# R33 GTR rough idle and 'misfire' up to 1500-2000 rpm



## pav2412 (Jan 24, 2021)

Hi all,

I've tries using the search function on the forum and on the the Skyline Owners forum but can't find a solution to my particular problem. I bought the car back in Nov 2020 and have only taken it out possibly 3 times since, so i don't know if this is just how it runs on idle or is i actually have fault, and possibly it has only just become more noticeable. 

Its an RB26 forged engine running a Link G4 so maybe it just idles 'lumpy' because of the way its mapped, i don't honestly know. So far i've checked and changed the plugs, swapped out the Splitfire coils for genuine good Nissan coils, checked the vacuum and boost hoses, i found a pipe sitting loose which i think came of a solenoid that goes to the BOV, this made no difference on attaching it back. I also found a vacuum connector closest to the bulk to be sucking in air, into the injector housing/ lower part of the intake manifold. I capped this connection off, but all it did was drop the revs on idle down to 900-1000.

My engine runs rough on idle, on cold start or even once warm. I can feel a 'misfire' on light acceleration from idle to approx 2000 rpm, after that it seem ok or maybe its just not as obvious in the higher rev range. From what i can tell the car drives fine, no misfire under load, could this be normal for a forged engine?
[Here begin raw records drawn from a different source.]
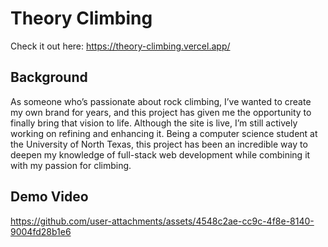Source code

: # Theory Climbing

Check it out here: https://theory-climbing.vercel.app/

## Background

As someone who’s passionate about rock climbing, I’ve wanted to create my own brand for years, and this project has given me the opportunity to finally bring that vision to life. Although the site is live, I’m still actively working on refining and enhancing it. Being a computer science student at the University of North Texas, this project has been an incredible way to deepen my knowledge of full-stack web development while combining it with my passion for climbing.

## Demo Video

https://github.com/user-attachments/assets/4548c2ae-cc9c-4f8e-8140-9004fd28b1e6
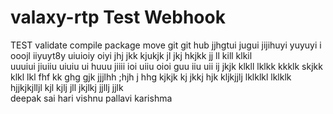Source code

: # valaxy-rtp Test Webhook
TEST
validate 
compile
package
move
git
git hub
jjhgtui jugui 
jijihuyi yuyuyi i ooojl
iiyuyt8y uiuioiy oiyi 
jhj jkk kjukjk jl  jkj 
hkjkk jj ll kill  klkil  
uuuiui jiuiiu uiuiu ui 
huuu jiiii ioi uiiu oioi 
guu iiu uii ij 
jkjk klkll lklkk  kkklk 
skjkk klkl lkl fhf kk
ghg gjk jjjlhh ;hjh j 
hhg kjkjk kj jkkj hjk 
kljkjjlj lklklkl lklklk 
hjjkjkjlljl  kjl kjlj  jll 
jkjlkj jjllj jjlk  
deepak sai 
hari
vishnu
pallavi
karishma
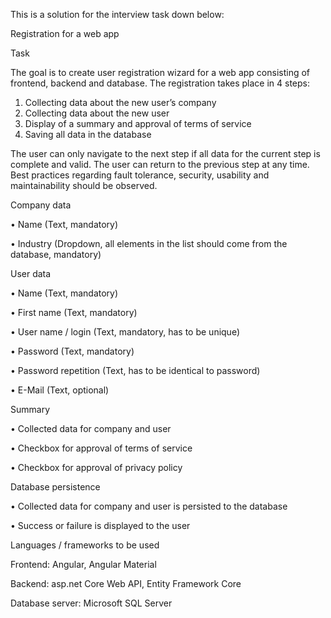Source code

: This is a solution for the interview task down below:

Registration for a web app

Task

The goal is to create user registration wizard for a web app consisting of frontend, backend and
  database. The registration takes place in 4 steps:
  1. Collecting data about the new user’s company
  2. Collecting data about the new user
  3. Display of a summary and approval of terms of service
  4. Saving all data in the database

  The user can only navigate to the next step if all data for the current step is complete and valid. The
  user can return to the previous step at any time.
  Best practices regarding fault tolerance, security, usability and maintainability should be observed.

  Company data

  • Name (Text, mandatory)

  • Industry (Dropdown, all elements in the list should come from the database, mandatory)

  User data

  • Name (Text, mandatory)

  • First name (Text, mandatory)

  • User name / login (Text, mandatory, has to be unique)

  • Password (Text, mandatory)

  • Password repetition (Text, has to be identical to password)

  • E-Mail (Text, optional)

  Summary

  • Collected data for company and user

  • Checkbox for approval of terms of service

  • Checkbox for approval of privacy policy

  Database persistence

  • Collected data for company and user is persisted to the database

  • Success or failure is displayed to the user

  
  Languages / frameworks to be used
  
  Frontend: Angular, Angular Material
  
  Backend: asp.net Core Web API, Entity Framework Core
  
  Database server: Microsoft SQL Server

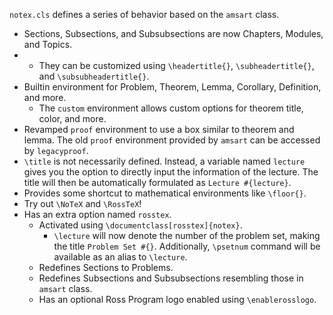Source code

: `notex.cls` defines a series of behavior based on the `amsart` class.

* Sections, Subsections, and Subsubsections are now Chapters, Modules, and Topics.
* * They can be customized using `\headertitle{}`, `\subheadertitle{}`, and `\subsubheadertitle{}`.
* Builtin environment for Problem, Theorem, Lemma, Corollary, Definition, and more.
  * The `custom` environment allows custom options for theorem title, color, and more.
* Revamped `proof` environment to use a box similar to theorem and lemma. The old `proof` environment provided by `amsart` can be accessed by `legacyproof`.
* `\title` is not necessarily defined. Instead, a variable named `lecture` gives you the option to directly input the information of the lecture. The title will then be automatically formulated as `Lecture #{lecture}`.
* Provides some shortcut to mathematical environments like `\floor{}`.
* Try out `\NoTeX` and `\RossTeX`!
* Has an extra option named `rosstex`.
  * Activated using `\documentclass[rosstex]{notex}`.
    * `\lecture` will now denote the number of the problem set, making the title `Problem Set #{}`. Additionally, `\psetnum` command will be available as an alias to `\lecture`.
  * Redefines Sections to Problems.
  * Redefines Subsections and Subsubsections resembling those in `amsart` class.
  * Has an optional Ross Program logo enabled using `\enablerosslogo`.
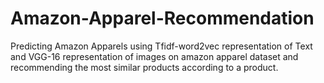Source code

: # Amazon-Apparel-Recommendation
Predicting Amazon Apparels using Tfidf-word2vec representation of Text and VGG-16 representation of images on amazon apparel dataset and recommending the most similar products according to a product.
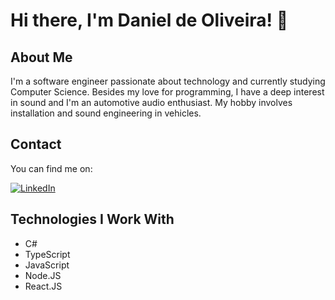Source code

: # Hi there, I'm Daniel de Oliveira! 👋

## About Me
I'm a software engineer passionate about technology and currently studying Computer Science. Besides my love for programming, I have a deep interest in sound and I'm an automotive audio enthusiast. My hobby involves installation and sound engineering in vehicles.

## Contact
You can find me on: 

[![LinkedIn](https://img.icons8.com/color/30/000000/linkedin.png)](https://www.linkedin.com/in/danieldoliveiradd/)


## Technologies I Work With
- C#
- TypeScript
- JavaScript
- Node.JS
- React.JS
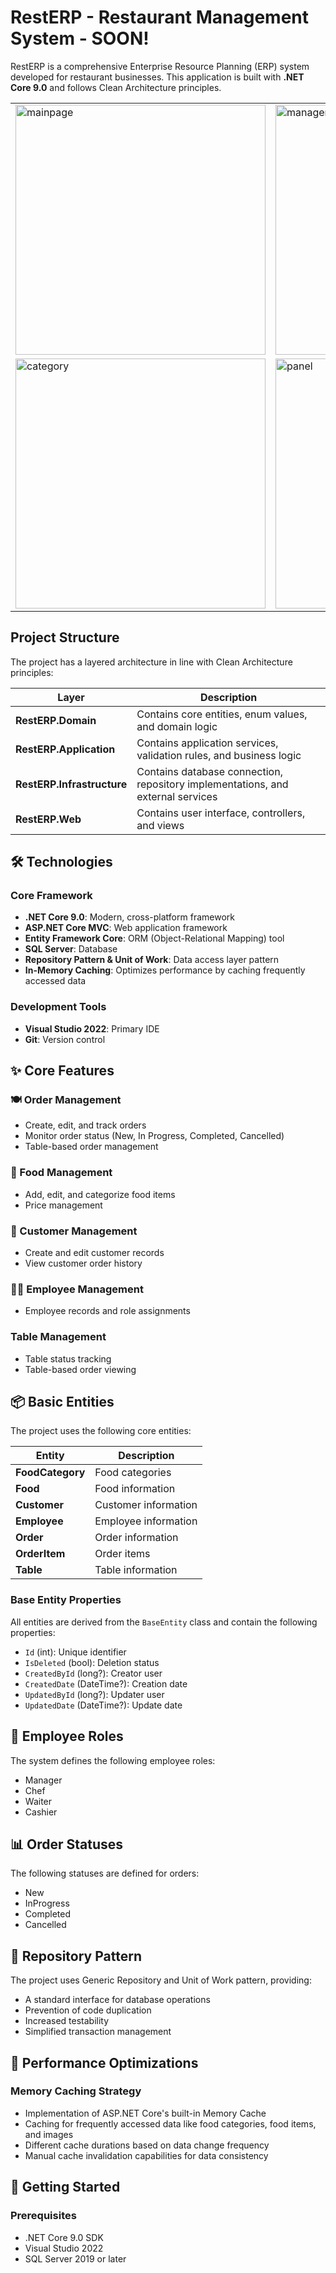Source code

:# RestERP - Restaurant Management System - SOON!

RestERP is a comprehensive Enterprise Resource Planning (ERP) system developed for restaurant businesses. This application is built with **.NET Core 9.0** and follows Clean Architecture principles.

<div align="center">
    <table>
        <tr>
            <td>
                <img src="https://github.com/user-attachments/assets/9a1214bd-2772-48dc-81a9-474f6c58d589" alt="mainpage" width="400"/>
            </td>
            <td>
                <img src="https://github.com/user-attachments/assets/40f36f92-aae3-4131-b013-e1bf24ee0f15" alt="management" width="400"/>
            </td>
        <tr>
            <td>
                <img src="https://github.com/user-attachments/assets/74c4cadd-49ca-43e6-8060-00a5ba1af2b2" alt="category" width="400"/>
            </td>
            <td>
                <img src="https://github.com/user-attachments/assets/81eaf971-96bb-4d21-ac66-956578259a7a" alt="panel" width="400"/>
            </td>
        </tr>
    </table>
</div>

## Project Structure

The project has a layered architecture in line with Clean Architecture principles:

| Layer | Description |
|-------|-------------|
| **RestERP.Domain** | Contains core entities, enum values, and domain logic |
| **RestERP.Application** | Contains application services, validation rules, and business logic |
| **RestERP.Infrastructure** | Contains database connection, repository implementations, and external services |
| **RestERP.Web** | Contains user interface, controllers, and views |

## 🛠️ Technologies

### Core Framework
- **.NET Core 9.0**: Modern, cross-platform framework
- **ASP.NET Core MVC**: Web application framework
- **Entity Framework Core**: ORM (Object-Relational Mapping) tool
- **SQL Server**: Database
- **Repository Pattern & Unit of Work**: Data access layer pattern
- **In-Memory Caching**: Optimizes performance by caching frequently accessed data

### Development Tools
- **Visual Studio 2022**: Primary IDE
- **Git**: Version control

## ✨ Core Features

### 🍽️ Order Management
- Create, edit, and track orders
- Monitor order status (New, In Progress, Completed, Cancelled)
- Table-based order management

### 🍕 Food Management
- Add, edit, and categorize food items
- Price management

### 👥 Customer Management
- Create and edit customer records
- View customer order history

### 👨‍💼 Employee Management
- Employee records and role assignments

### Table Management
- Table status tracking
- Table-based order viewing

## 📦 Basic Entities

The project uses the following core entities:

| Entity | Description |
|--------|-------------|
| **FoodCategory** | Food categories |
| **Food** | Food information |
| **Customer** | Customer information |
| **Employee** | Employee information |
| **Order** | Order information |
| **OrderItem** | Order items |
| **Table** | Table information |

### Base Entity Properties
All entities are derived from the `BaseEntity` class and contain the following properties:
- `Id` (int): Unique identifier
- `IsDeleted` (bool): Deletion status
- `CreatedById` (long?): Creator user
- `CreatedDate` (DateTime?): Creation date
- `UpdatedById` (long?): Updater user
- `UpdatedDate` (DateTime?): Update date

## 👥 Employee Roles

The system defines the following employee roles:
- Manager
- Chef
- Waiter
- Cashier

## 📊 Order Statuses

The following statuses are defined for orders:
- New
- InProgress
- Completed
- Cancelled

## 🔄 Repository Pattern

The project uses Generic Repository and Unit of Work pattern, providing:
- A standard interface for database operations
- Prevention of code duplication
- Increased testability
- Simplified transaction management

## 🚀 Performance Optimizations

### Memory Caching Strategy
- Implementation of ASP.NET Core's built-in Memory Cache
- Caching for frequently accessed data like food categories, food items, and images
- Different cache durations based on data change frequency
- Manual cache invalidation capabilities for data consistency

## 🚀 Getting Started

### Prerequisites
- .NET Core 9.0 SDK
- Visual Studio 2022
- SQL Server 2019 or later
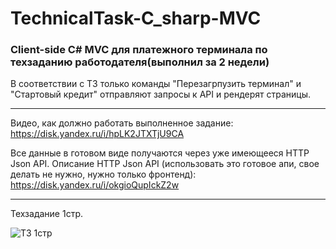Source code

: # TechnicalTask-C_sharp-MVC
### Client-side C# MVC для платежного терминала по техзаданию работодателя(выполнил за 2 недели)
В соответствии с ТЗ только команды "Перезагрпузить терминал" и "Стартовый кредит" отправляют запросы к API и рендерят страницы.
___

Видео, как должно работать выполненное задание:
https://disk.yandex.ru/i/hpLK2JTXTjU9CA

Все данные в готовом виде получаются через уже имеющееся HTTP Json API.
Описание HTTP Json API (использовать это готовое апи, свое делать не нужно, нужно только фронтенд): 
https://disk.yandex.ru/i/okgioQupIckZ2w
_____
Техзадание 1стр.

![ТЗ 1стр](https://user-images.githubusercontent.com/50864552/179406197-449d7c0c-78ea-48cd-a2f3-3bbe8a7a0ba0.PNG)


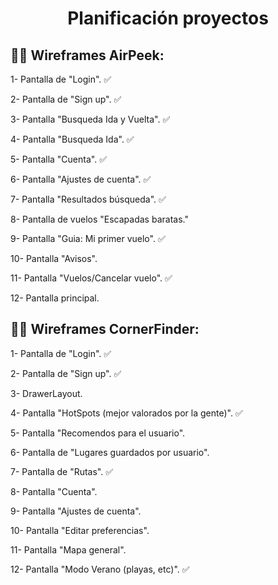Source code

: <h1 align="center"> Planificación proyectos</h1>

## 🤙🏻 Wireframes AirPeek:

1- Pantalla de "Login". ✅

2- Pantalla de "Sign up". ✅

3- Pantalla "Busqueda Ida y Vuelta". ✅

4- Pantalla "Busqueda Ida". ✅

5- Pantalla "Cuenta". ✅

6- Pantalla "Ajustes de cuenta". ✅

7- Pantalla "Resultados búsqueda". ✅

8- Pantalla de vuelos "Escapadas baratas."

9- Pantalla "Guia: Mi primer vuelo". ✅

10- Pantalla "Avisos".

11- Pantalla "Vuelos/Cancelar vuelo". ✅

12- Pantalla principal.


## 🤙🏻 Wireframes CornerFinder:

1- Pantalla de "Login". ✅

2- Pantalla de "Sign up". ✅

3- DrawerLayout.

4- Pantalla "HotSpots (mejor valorados por la gente)". ✅

5- Pantalla "Recomendos para el usuario".

6- Pantalla de "Lugares guardados por usuario".

7- Pantalla de "Rutas". ✅

8- Pantalla "Cuenta".

9- Pantalla "Ajustes de cuenta".

10- Pantalla "Editar preferencias".

11- Pantalla "Mapa general".

12- Pantalla "Modo Verano (playas, etc)". ✅

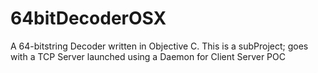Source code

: 64bitDecoderOSX
===============

A 64-bitstring Decoder written in Objective C. This is a subProject; goes with a TCP Server launched using a Daemon for Client Server POC
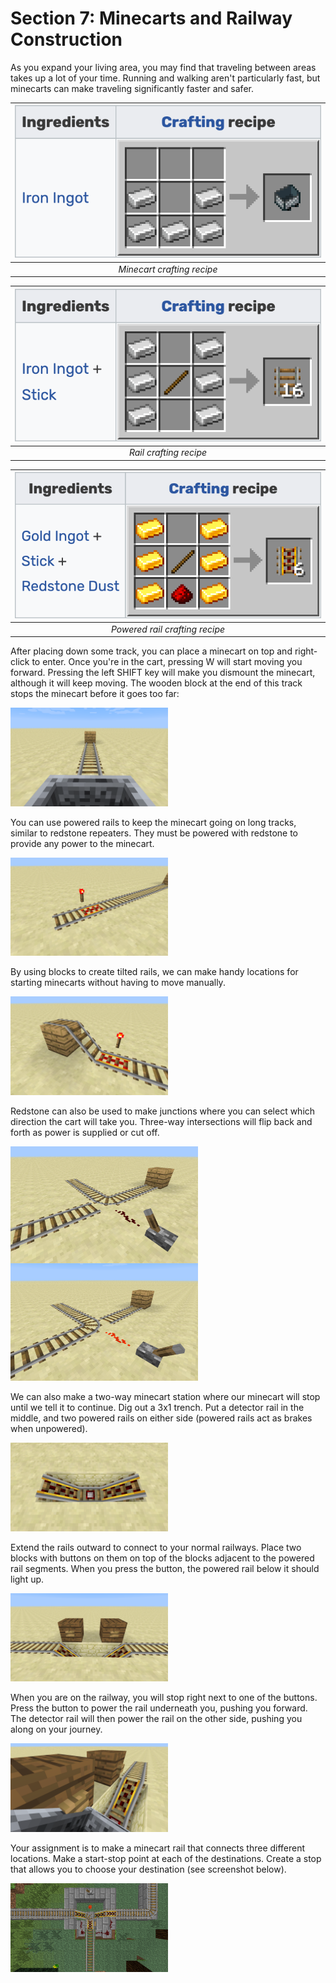 # Section 7: Minecarts and Railway Construction

As you expand your living area, you may find that traveling between areas takes up a lot of your time. Running and walking aren't particularly fast, but minecarts can make traveling significantly faster and safer.

| ![Minecart crafting recipe](images/minecart-recipe.png) | 
|:--:| 
| *Minecart crafting recipe* |

| ![Rail crafting recipe](images/rail-recipe.png) | 
|:--:| 
| *Rail crafting recipe* |

| ![Powered rail crafting recipe](images/powered-rail-recipe.png) | 
|:--:| 
| *Powered rail crafting recipe* |

After placing down some track, you can place a minecart on top and right-click to enter. Once you're in the cart, pressing W will start moving you forward. Pressing the left SHIFT key will make you dismount the minecart, although it will keep moving. The wooden block at the end of this track stops the minecart before it goes too far:

<img src="images/minecart_riding.png" style="width:50%">

You can use powered rails to keep the minecart going on long tracks, similar to redstone repeaters. They must be powered with redstone to provide any power to the minecart.

<img src="images/minecart_powered.png" style="width:50%">

By using blocks to create tilted rails, we can make handy locations for starting minecarts without having to move manually.

<img src="images/minecart_launcher.png" style="width:50%">

Redstone can also be used to make junctions where you can select which direction the cart will take you. Three-way intersections will flip back and forth as power is supplied or cut off.

<img src="images/minecart_turn_off.png" style="width:300px; float: left; margin-right: 20px">

<img src="images/minecart_turn_on.png" style="width:300px">

We can also make a two-way minecart station where our minecart will stop until we tell it to continue. Dig out a 3x1 trench. Put a detector rail in the middle, and two powered rails on either side (powered rails act as brakes when unpowered).

<img src="images/stop_initial.png" style="width:50%">

Extend the rails outward to connect to your normal railways. Place two blocks with buttons on them on top of the blocks adjacent to the powered rail segments. When you press the button, the powered rail below it should light up.

<img src="images/stop_buttons.png" style="width:50%">

When you are on the railway, you will stop right next to one of the buttons. Press the button to power the rail underneath you, pushing you forward. The detector rail will then power the rail on the other side, pushing you along on your journey.

<img src="images/stop_stopped.png" style="width:50%">

Your assignment is to make a minecart rail that connects three different locations. Make a start-stop point at each of the destinations. Create a stop that allows you to choose your destination (see screenshot below).

<img src="images/track_switching_station.png" style="width:50%">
Any help would be greatly appreciated.

Many thanks


----------



## TBane (Jun 22, 2021)

I think this is due to the Carburetor Issues and Bad idle Air Control Valve which I too had with my car. You should consult a mechanic to get it right.


----------



## Johnny R33 (Sep 11, 2020)

You mean TB ( Throttle Body ) not carburetor, since Skylines only have TB's..


----------



## joshuaho96 (Jul 14, 2016)

Check compression first. Also look at the cams. If the cams are high duration then yes the engine will feel horrible at low RPM, there's no tuning around physics.


----------



## lee_gtr (Aug 12, 2015)

I would get someone to check the tune, i have tomei poncams and yeah the idle is slightly lumpy which is fine but low rpm cruising is like driving a stock car. Who mapped the car?


----------